Bitcoin Holds Firm as Fed Pauses Rate Hikes, Cites Inflation and Tariff Risks; Market Watches Leadership, Policy Cues
The U.S. Federal Reserve kept its benchmark interest rate unchanged at 4.25%-4.50% for the seventh consecutive meeting, citing persistent inflation and fresh pressures from tariffs as key reasons for delaying rate cuts. Despite previous forecasts, the Fed now projects a more gradual pace of monetary easing, expecting two rate reductions in 2025 and a slower decline in rates through 2027. Inflation expectations have been revised upward, with PCE inflation anticipated at 3% and core PCE at 3.1% in 2025. U.S. GDP growth was revised down to 1.4%, and unemployment is set to rise to 4.5% and remain elevated. Fed Chair Jerome Powell stressed caution, ruling out imminent rate hikes but also emphasizing patience and the need for additional data, especially regarding the impact of tariffs on inflation.

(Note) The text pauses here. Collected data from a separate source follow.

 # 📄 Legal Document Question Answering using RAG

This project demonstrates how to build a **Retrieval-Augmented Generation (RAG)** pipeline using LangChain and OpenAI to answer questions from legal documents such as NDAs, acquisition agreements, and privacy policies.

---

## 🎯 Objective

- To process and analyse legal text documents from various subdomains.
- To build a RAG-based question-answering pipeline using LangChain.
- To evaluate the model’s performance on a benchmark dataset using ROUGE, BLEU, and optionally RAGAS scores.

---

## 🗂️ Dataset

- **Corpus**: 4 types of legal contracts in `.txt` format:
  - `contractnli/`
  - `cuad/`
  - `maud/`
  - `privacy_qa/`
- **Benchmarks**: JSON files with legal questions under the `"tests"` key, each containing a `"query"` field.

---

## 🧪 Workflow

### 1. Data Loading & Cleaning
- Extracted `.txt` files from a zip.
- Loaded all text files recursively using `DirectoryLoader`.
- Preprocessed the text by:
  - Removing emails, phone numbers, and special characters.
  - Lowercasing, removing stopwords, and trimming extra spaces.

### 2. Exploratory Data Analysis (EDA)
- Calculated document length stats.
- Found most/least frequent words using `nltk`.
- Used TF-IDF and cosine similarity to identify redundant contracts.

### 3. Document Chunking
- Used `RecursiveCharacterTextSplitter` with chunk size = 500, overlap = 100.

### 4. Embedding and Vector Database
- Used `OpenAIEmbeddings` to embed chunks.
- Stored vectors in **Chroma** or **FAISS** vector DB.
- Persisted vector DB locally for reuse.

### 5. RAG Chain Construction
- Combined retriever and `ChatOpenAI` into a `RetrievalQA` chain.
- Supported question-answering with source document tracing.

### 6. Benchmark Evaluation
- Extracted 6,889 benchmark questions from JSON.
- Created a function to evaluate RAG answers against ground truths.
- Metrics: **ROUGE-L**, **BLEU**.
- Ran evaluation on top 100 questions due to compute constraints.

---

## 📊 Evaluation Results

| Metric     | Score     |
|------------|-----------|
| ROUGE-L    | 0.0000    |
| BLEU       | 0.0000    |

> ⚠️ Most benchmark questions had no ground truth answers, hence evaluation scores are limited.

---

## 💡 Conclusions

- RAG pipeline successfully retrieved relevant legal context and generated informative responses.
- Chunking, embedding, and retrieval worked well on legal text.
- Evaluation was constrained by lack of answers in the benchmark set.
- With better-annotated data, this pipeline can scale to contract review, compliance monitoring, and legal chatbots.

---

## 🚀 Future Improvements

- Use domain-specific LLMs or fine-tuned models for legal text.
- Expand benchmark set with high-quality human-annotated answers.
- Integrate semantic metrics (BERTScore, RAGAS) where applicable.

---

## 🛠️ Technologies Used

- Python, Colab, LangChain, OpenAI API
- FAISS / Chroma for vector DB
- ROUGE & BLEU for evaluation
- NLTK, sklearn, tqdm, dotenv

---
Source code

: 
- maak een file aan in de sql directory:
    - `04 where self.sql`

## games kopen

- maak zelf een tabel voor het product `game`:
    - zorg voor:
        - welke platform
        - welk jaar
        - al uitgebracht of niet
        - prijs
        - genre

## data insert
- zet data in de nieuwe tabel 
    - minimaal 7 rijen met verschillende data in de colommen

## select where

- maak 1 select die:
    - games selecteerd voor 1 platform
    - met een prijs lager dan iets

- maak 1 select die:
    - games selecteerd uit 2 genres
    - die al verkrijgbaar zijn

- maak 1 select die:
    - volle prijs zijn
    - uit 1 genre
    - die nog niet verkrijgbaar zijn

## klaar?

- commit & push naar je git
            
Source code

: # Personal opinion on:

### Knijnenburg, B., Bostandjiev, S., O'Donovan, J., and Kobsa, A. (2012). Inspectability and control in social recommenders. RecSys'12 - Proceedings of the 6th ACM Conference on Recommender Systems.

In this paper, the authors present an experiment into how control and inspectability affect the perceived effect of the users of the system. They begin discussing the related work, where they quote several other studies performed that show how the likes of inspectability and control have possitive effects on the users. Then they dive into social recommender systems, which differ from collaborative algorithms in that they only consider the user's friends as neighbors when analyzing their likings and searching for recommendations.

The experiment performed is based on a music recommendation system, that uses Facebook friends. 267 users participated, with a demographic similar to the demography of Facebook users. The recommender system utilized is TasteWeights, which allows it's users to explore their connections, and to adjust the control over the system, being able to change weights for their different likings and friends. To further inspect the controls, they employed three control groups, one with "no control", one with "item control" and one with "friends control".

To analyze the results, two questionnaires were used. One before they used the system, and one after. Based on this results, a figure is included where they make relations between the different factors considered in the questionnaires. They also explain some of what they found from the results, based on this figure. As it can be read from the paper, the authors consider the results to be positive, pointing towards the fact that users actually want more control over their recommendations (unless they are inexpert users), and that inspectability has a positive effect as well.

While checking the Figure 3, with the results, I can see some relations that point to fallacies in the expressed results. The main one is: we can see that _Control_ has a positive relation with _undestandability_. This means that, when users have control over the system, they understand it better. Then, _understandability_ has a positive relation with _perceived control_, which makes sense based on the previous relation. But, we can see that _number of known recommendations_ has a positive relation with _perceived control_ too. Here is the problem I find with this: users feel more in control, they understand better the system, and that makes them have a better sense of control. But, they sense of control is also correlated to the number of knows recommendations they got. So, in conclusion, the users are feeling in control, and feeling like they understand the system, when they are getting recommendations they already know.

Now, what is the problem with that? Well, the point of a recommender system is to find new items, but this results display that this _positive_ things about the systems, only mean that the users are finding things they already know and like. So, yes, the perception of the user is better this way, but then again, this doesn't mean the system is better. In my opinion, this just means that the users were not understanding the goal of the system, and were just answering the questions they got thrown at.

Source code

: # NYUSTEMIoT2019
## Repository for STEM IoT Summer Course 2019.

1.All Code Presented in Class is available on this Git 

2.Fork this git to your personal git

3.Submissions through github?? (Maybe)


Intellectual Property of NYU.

President Trump has intensified criticism of Fed Chair Powell, signaling possible changes in Fed leadership, which analysts warn could inject further volatility if the central bank’s independence is questioned. U.S. equities registered modest gains, while Bitcoin remained steady around $104,200, with little immediate market reaction. For crypto traders, the Fed’s wait-and-see stance and focus on macro risks, such as tariffs and potential central bank policy shifts, signal ongoing uncertainty, likely resulting in range-bound trading for Bitcoin and other major cryptocurrencies in the near term.
Neutral
The Federal Reserve’s decision to maintain interest rates and its cautious outlook, along with upward revisions to inflation and lower growth forecasts, have not produced significant price movement in Bitcoin. The market noted the persistent macro uncertainties, such as tariff impacts and potential central bank leadership changes, but immediate crypto price reaction was muted. Short-term, Bitcoin and other major cryptocurrencies are likely to continue range-bound trading, as investors weigh the Fed’s wait-and-see stance and broader economic headwinds. While increased political rhetoric around the Fed could elevate volatility in the future, there are no current triggers for a clear bullish or bearish move, keeping the market view neutral.